Items from a data source:
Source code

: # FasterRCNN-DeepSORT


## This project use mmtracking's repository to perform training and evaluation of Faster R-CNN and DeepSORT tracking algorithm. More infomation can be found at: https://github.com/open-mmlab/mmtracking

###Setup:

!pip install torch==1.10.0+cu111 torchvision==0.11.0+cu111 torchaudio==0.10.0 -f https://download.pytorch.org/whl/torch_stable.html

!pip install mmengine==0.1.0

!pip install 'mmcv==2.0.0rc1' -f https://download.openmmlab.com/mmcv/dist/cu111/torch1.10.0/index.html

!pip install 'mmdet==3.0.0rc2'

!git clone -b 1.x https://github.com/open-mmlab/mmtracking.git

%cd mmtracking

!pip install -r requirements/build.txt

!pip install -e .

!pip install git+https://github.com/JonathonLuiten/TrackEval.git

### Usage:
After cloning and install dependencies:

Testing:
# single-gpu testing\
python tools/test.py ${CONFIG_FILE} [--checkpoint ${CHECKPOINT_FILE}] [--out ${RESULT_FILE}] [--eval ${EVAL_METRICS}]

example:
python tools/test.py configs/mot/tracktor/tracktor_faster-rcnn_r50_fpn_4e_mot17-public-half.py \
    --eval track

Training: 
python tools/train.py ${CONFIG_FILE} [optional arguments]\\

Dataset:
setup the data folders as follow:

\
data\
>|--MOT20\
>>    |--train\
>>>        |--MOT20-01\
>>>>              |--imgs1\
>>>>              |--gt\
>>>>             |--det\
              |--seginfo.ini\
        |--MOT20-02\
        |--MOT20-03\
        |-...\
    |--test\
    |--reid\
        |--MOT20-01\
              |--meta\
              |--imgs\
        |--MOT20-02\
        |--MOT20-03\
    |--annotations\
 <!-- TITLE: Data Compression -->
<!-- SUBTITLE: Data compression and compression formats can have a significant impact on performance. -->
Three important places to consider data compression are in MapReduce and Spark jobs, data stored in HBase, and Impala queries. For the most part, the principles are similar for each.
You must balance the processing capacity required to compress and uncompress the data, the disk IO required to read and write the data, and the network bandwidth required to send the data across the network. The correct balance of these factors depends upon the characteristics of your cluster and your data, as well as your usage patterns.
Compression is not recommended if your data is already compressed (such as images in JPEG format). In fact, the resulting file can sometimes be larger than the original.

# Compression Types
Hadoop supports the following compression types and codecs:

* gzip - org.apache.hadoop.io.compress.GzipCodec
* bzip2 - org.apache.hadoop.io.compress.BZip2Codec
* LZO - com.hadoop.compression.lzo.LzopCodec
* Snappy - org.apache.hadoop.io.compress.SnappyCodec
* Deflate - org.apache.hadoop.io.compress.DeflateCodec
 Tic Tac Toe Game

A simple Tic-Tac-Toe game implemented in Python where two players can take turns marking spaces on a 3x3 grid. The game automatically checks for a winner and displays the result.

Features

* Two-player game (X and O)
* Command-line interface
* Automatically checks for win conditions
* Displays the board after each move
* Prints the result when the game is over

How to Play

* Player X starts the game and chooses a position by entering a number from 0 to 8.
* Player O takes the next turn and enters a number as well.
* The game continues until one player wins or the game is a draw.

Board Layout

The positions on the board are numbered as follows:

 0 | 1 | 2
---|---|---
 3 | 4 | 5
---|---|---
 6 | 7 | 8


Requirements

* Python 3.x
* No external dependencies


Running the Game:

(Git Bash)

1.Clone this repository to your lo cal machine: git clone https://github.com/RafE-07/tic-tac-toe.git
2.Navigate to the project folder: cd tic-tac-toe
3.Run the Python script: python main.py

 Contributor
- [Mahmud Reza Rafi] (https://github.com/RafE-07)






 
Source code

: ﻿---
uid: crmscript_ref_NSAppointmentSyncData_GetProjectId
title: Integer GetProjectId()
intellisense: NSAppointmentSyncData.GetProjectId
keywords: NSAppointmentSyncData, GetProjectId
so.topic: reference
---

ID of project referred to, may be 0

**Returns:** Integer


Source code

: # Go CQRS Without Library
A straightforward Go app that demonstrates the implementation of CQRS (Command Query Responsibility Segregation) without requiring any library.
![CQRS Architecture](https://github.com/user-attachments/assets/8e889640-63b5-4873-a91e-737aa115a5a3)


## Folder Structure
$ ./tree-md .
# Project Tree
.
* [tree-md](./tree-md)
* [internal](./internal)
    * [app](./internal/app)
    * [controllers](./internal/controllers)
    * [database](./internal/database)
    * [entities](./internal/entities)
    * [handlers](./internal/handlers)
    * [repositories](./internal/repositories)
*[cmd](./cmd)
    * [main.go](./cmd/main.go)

— Your instructions —
Reproduce the entries above exactly, but only the lines between the line holding "Three important places" and the line holding "You must balance", inclusive.

— Solution for this problem —
Three important places to consider data compression are in MapReduce and Spark jobs, data stored in HBase, and Impala queries. For the most part, the principles are similar for each.
You must balance the processing capacity required to compress and uncompress the data, the disk IO required to read and write the data, and the network bandwidth required to send the data across the network. The correct balance of these factors depends upon the characteristics of your cluster and your data, as well as your usage patterns.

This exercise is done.